TASK OBJECTIVE » Copy each line in the data that includes the word "address".

====== SOURCE RECORDS

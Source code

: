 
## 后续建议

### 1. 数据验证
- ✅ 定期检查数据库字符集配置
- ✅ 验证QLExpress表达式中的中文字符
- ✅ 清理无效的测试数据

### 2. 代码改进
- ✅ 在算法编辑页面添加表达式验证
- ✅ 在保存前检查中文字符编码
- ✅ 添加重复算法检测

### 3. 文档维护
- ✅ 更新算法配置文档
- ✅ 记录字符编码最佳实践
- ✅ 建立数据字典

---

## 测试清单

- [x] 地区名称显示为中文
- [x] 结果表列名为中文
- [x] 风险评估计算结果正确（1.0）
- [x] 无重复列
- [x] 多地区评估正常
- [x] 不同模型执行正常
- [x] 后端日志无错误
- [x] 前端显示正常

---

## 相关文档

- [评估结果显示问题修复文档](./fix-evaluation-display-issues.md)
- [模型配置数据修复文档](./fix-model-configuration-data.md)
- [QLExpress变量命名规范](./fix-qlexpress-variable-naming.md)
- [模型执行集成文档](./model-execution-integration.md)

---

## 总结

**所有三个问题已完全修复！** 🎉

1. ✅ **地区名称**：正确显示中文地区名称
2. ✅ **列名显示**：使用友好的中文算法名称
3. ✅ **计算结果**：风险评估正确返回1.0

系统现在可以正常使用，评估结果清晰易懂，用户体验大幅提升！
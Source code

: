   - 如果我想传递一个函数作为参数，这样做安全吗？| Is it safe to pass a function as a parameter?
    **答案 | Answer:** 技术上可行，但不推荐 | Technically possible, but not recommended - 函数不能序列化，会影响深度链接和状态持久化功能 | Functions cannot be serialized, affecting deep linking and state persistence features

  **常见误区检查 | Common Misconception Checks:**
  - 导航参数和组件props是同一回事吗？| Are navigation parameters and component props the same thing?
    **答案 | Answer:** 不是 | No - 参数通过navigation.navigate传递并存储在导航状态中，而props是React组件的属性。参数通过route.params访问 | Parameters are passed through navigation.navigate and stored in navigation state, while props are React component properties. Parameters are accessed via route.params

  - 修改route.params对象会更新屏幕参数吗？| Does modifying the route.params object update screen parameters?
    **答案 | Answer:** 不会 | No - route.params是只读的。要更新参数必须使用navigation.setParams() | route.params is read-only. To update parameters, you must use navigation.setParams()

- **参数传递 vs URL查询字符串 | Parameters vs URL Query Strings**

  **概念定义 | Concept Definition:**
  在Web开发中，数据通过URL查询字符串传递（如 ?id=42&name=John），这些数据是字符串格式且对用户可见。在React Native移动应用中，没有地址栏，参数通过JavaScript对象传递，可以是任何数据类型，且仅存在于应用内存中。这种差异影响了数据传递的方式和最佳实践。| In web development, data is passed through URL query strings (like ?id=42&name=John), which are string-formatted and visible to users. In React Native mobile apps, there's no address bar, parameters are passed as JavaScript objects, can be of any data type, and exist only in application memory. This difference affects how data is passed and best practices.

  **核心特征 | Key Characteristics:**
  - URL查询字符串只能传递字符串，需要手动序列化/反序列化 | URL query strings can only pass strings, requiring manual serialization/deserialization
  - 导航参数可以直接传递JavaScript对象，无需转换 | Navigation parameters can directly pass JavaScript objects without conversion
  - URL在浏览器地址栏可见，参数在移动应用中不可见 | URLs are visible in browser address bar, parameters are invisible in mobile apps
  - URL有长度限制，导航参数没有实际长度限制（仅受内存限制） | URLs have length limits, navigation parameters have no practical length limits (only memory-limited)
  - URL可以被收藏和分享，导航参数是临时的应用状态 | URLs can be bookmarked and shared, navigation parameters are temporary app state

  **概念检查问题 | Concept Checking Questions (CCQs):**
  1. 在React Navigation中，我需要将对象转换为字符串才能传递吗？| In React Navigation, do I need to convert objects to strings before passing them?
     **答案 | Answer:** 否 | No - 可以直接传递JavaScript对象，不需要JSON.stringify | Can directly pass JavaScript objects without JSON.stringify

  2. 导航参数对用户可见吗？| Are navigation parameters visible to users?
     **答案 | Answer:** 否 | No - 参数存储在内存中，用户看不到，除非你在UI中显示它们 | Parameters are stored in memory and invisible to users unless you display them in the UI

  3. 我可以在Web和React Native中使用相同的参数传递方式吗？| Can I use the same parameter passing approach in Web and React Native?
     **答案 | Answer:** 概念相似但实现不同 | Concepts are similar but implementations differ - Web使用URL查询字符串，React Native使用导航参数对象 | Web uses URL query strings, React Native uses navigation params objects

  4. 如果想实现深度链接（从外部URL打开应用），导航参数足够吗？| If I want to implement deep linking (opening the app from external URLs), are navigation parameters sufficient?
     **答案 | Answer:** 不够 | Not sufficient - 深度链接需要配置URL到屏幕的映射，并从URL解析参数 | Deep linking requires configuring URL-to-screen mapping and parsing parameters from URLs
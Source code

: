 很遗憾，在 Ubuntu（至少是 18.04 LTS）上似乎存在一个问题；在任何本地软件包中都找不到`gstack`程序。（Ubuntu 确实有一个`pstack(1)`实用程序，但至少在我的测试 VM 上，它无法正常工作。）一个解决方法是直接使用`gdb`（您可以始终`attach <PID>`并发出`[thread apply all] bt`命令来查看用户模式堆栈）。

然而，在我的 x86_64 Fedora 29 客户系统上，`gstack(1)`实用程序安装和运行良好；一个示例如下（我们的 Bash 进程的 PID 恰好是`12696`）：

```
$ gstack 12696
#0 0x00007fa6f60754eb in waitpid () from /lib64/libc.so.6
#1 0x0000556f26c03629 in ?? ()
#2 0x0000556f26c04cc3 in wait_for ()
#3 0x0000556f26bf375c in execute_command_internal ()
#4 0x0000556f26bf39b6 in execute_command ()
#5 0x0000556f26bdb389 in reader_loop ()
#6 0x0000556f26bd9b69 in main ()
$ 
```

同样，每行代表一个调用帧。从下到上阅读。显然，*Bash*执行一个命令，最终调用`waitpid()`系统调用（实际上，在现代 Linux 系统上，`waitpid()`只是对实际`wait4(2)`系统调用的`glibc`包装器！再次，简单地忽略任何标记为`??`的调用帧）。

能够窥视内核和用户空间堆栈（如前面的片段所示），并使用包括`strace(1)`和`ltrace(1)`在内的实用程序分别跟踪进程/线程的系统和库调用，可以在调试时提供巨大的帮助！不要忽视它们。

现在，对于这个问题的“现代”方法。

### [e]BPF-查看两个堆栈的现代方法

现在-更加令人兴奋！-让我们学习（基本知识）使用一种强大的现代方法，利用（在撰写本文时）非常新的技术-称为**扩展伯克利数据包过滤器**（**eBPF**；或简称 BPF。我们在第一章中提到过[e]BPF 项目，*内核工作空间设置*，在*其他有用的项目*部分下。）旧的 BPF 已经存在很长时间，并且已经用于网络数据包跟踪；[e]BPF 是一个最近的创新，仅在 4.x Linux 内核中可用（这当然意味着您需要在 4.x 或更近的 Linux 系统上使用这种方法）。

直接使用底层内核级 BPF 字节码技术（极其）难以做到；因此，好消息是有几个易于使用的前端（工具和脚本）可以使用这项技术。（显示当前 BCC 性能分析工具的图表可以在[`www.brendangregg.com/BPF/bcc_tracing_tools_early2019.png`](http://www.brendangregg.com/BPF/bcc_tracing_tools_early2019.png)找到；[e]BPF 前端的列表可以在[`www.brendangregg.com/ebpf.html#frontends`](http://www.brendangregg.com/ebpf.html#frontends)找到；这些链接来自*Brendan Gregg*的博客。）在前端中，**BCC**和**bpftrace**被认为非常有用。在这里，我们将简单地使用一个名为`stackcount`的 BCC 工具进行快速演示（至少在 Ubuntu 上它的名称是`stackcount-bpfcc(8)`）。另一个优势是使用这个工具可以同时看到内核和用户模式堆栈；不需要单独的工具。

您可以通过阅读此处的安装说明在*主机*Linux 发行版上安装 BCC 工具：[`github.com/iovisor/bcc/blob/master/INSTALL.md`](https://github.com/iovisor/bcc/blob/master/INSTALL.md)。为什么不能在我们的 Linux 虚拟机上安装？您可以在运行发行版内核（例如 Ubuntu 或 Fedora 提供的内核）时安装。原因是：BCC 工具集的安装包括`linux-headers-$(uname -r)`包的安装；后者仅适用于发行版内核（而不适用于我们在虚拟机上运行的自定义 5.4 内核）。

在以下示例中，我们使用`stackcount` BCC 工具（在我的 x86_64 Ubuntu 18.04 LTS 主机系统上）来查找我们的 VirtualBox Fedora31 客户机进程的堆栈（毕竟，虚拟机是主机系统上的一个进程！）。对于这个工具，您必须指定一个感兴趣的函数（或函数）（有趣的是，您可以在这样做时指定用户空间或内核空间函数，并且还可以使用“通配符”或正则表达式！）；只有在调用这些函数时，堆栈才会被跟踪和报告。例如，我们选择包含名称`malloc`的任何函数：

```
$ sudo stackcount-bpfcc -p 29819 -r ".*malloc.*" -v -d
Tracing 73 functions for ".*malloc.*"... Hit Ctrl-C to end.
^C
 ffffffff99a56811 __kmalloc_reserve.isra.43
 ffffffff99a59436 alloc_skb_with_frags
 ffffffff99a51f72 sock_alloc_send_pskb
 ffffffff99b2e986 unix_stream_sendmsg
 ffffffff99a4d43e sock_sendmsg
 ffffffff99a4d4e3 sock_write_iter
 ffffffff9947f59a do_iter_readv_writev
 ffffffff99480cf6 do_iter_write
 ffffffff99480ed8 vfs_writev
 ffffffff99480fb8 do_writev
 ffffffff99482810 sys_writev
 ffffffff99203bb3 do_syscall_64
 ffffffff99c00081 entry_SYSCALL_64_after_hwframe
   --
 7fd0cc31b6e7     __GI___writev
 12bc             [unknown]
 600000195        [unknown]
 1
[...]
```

============

RESPONSE TO THE TASK »
  在Web开发中，数据通过URL查询字符串传递（如 ?id=42&name=John），这些数据是字符串格式且对用户可见。在React Native移动应用中，没有地址栏，参数通过JavaScript对象传递，可以是任何数据类型，且仅存在于应用内存中。这种差异影响了数据传递的方式和最佳实践。| In web development, data is passed through URL query strings (like ?id=42&name=John), which are string-formatted and visible to users. In React Native mobile apps, there's no address bar, parameters are passed as JavaScript objects, can be of any data type, and exist only in application memory. This difference affects how data is passed and best practices.
  - URL在浏览器地址栏可见，参数在移动应用中不可见 | URLs are visible in browser address bar, parameters are invisible in mobile apps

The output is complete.